Philosophy assignment 1.2
some discussion paper dos, don’ts, etc. . . .
write as clearly and as plainly as possible
check facts before sharing them
don’t repeat the prompt (we’ve already read it)
feel free to challenge the prompt (e.g., argue that it’s premised on something questionable, or that it’s unclear or ambiguous or . . . )
if you’re undecided on something, that’s fine — but explain why
feel free to head off on tangents — but keep them short
if it’s about someone’s work, you need first to read it — carefully
be fair: don’t misrepresent alternative views or opposing arguments
don’t tell us that this is just your opinion (we guessed that): give us reasons to share it, and acknowledge possible reasons against it
why do you think so? = what reason is there (for any of us) to think so? (I’m not asking about your background, upbringing, biases, etc.)
try to anticipate objections: answer them as best you can, but in any event acknowledge them
if you can’t see more than one side to some question, try harder: if you still can’t, you probably should choose another topic
feel free to use others’ ideas, arguments, examples, etc. — but don’t forget to tell us when you do so (provide citations)
(good) humor appreciated (though not required)
Is it possible to outlive your body? How might that work? Consider two suggestions . . .
- You are an immaterial soul, currently occupying a material body. When that body dies, you leave it and survive — either dis- embodied (here or in some hereafter) or reincarnated.

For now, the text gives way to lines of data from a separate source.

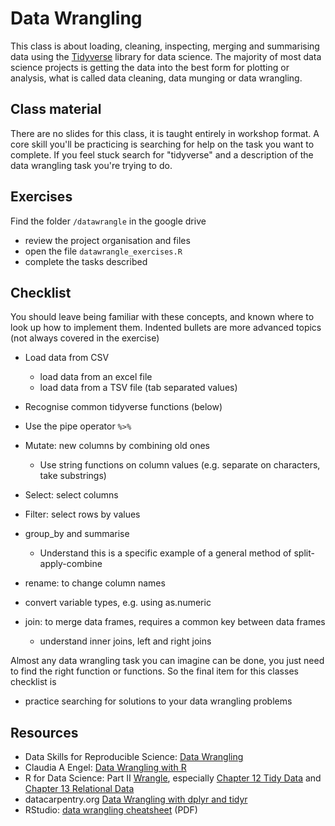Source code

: # Data Wrangling 

This class is about loading, cleaning, inspecting, merging and summarising data using the [Tidyverse](https://www.tidyverse.org/) library for data science. The majority of most data science projects is getting the data into the best form for plotting or analysis, what is called data cleaning, data munging or data wrangling.


## Class material

There are no slides for this class, it is taught entirely in workshop format. A core skill you'll be practicing is searching for help on the task you want to complete. If you feel stuck search for "tidyverse" and a description of the data wrangling task you're trying to do.

## Exercises

Find the folder `/datawrangle` in the google drive  

* review the project organisation and files
* open the file `datawrangle_exercises.R`
* complete the tasks described
  
## Checklist

You should leave being familiar with these concepts, and known where to look up how to implement them. Indented bullets are more advanced topics (not always covered in the exercise)
  
* Load data from CSV
  * load data from an excel file
  * load data from a TSV file (tab separated values)
  
* Recognise common tidyverse functions (below)
* Use the pipe operator `%>%`
* Mutate: new columns by combining old ones
  * Use string functions on column values (e.g. separate on characters, take substrings)
* Select: select columns
* Filter: select rows by values
* group_by and summarise
  * Understand this is a specific example of a general method of split-apply-combine
* rename: to change column names
* convert variable types, e.g. using as.numeric
* join: to merge data frames, requires a common key between data frames
  * understand inner joins, left and right joins

Almost any data wrangling task you can imagine can be done, you just need to find the right function or functions. So the final item for this classes checklist is

* practice searching for solutions to your data wrangling problems

## Resources
  
* Data Skills for Reproducible Science: [Data Wrangling](https://psyteachr.github.io/msc-data-skills/dplyr.html)
* Claudia A Engel: [Data Wrangling with R](https://cengel.github.io/R-data-wrangling/dplyr.html)
* R for Data Science: Part II [Wrangle](https://r4ds.had.co.nz/wrangle-intro.html), especially [Chapter 12 Tidy Data](https://r4ds.had.co.nz/tidy-data.html) and [Chapter 13 Relational Data](https://r4ds.had.co.nz/relational-data.html)
* datacarpentry.org [Data Wrangling with dplyr and tidyr](https://datacarpentry.org/r-socialsci/03-dplyr.html)
* RStudio: [data wrangling cheatsheet](https://www.rstudio.com/wp-content/uploads/2015/02/data-wrangling-cheatsheet.pdf) (PDF)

(2) You are a personality (a set of personal qualities — memories, likes and dislikes, values, beliefs, talents, virtues and vices, etc.) currently realized in a material body. When that body dies, you might (through another’s agency, either right away or sometime lat- er) be realized in a new body, and pick up where you left off.
What’s there to be said for or against either of these suggestions? Aside from these, how else could you outlive your body? Or is that even possible?